The officers also, for reasons connected with their interests and those
of the voyage, and a duty owing to the owners, strongly objected
against their commander’s going. Weighing their remonstrances a moment,
Captain Delano felt bound to remain; appointing his chief mate—an
athletic and resolute man, who had been a privateer’s-man—to head the
party. The more to encourage the sailors, they were told, that the
Spanish captain considered his ship good as lost; that she and her
cargo, including some gold and silver, were worth more than a thousand
doubloons. Take her, and no small part should be theirs. The sailors
replied with a shout.
The fugitives had now almost gained an offing. It was nearly night; but
the moon was rising. After hard, prolonged pulling, the boats came up
on the ship’s quarters, at a suitable distance laying upon their oars
to discharge their muskets. Having no bullets to return, the negroes
sent their yells. But, upon the second volley, Indian-like, they
hurtled their hatchets. One took off a sailor’s fingers. Another struck
the whale-boat’s bow, cutting off the rope there, and remaining stuck
in the gunwale like a woodman’s axe. Snatching it, quivering from its
lodgment, the mate hurled it back. The returned gauntlet now stuck in
the ship’s broken quarter-gallery, and so remained.

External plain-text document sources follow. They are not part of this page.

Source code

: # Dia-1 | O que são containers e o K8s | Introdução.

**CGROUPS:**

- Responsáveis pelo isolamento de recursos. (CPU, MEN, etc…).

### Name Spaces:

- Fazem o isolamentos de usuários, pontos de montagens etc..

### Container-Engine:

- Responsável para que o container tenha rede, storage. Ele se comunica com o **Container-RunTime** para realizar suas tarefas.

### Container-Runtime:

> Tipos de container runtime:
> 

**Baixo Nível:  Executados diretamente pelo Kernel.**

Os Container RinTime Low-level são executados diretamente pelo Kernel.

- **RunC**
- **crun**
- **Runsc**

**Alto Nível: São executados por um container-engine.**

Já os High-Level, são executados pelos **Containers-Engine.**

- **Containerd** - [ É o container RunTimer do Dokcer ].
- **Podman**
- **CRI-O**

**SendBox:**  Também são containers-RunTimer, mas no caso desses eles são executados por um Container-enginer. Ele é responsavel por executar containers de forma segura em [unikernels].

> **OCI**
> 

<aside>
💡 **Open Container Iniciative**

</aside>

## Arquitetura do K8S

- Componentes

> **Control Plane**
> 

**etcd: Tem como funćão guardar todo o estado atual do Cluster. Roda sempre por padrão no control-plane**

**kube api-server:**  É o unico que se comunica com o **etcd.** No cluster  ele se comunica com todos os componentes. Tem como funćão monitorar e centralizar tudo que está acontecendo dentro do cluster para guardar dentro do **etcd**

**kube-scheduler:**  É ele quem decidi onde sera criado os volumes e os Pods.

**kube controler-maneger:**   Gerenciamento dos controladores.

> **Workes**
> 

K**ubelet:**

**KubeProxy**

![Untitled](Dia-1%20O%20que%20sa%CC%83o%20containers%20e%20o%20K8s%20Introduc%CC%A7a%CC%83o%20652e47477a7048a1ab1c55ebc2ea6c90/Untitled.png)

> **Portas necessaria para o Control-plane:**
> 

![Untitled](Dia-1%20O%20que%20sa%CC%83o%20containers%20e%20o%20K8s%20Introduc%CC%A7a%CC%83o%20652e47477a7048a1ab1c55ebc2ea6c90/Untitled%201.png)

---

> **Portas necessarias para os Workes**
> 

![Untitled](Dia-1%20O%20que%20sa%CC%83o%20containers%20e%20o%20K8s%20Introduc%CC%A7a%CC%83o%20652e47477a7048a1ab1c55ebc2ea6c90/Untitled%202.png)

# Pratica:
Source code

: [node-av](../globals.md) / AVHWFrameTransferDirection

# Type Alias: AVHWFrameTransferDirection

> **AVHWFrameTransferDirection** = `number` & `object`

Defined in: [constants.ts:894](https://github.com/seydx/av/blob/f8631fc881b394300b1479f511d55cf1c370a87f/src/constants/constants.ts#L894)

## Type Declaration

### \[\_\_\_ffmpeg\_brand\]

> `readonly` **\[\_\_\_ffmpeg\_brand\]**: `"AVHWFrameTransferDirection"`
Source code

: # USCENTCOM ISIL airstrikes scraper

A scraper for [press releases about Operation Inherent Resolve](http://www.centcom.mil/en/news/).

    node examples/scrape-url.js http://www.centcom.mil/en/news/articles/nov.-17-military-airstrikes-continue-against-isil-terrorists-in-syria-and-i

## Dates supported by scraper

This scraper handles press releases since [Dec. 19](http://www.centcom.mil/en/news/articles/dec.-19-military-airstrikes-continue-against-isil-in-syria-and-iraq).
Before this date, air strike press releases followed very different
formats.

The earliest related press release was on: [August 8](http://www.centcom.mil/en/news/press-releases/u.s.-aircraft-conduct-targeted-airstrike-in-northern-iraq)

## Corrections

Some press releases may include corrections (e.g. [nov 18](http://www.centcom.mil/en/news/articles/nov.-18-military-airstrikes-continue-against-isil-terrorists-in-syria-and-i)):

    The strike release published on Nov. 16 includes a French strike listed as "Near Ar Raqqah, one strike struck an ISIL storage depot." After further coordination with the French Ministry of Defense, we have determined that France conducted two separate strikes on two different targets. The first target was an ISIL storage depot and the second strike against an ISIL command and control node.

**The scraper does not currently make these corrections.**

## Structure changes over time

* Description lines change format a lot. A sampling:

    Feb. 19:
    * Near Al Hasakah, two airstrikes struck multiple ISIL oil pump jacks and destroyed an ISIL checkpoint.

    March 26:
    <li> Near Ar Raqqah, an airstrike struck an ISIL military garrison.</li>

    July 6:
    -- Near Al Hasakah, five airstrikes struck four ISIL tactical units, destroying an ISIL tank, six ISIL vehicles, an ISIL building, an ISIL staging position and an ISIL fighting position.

The negroes giving too hot a reception, the whites kept a more
respectful distance. Hovering now just out of reach of the hurtling
hatchets, they, with a view to the close encounter which must soon
come, sought to decoy the blacks into entirely disarming themselves of
their most murderous weapons in a hand-to-hand fight, by foolishly
flinging them, as missiles, short of the mark, into the sea. But, ere
long, perceiving the stratagem, the negroes desisted, though not before
many of them had to replace their lost hatchets with handspikes; an
exchange which, as counted upon, proved, in the end, favorable to the
assailants.
Meantime, with a strong wind, the ship still clove the water; the boats
alternately falling behind, and pulling up, to discharge fresh volleys.
The fire was mostly directed towards the stern, since there, chiefly,
the negroes, at present, were clustering. But to kill or maim the
negroes was not the object. To take them, with the ship, was the
object. To do it, the ship must be boarded; which could not be done by
boats while she was sailing so fast.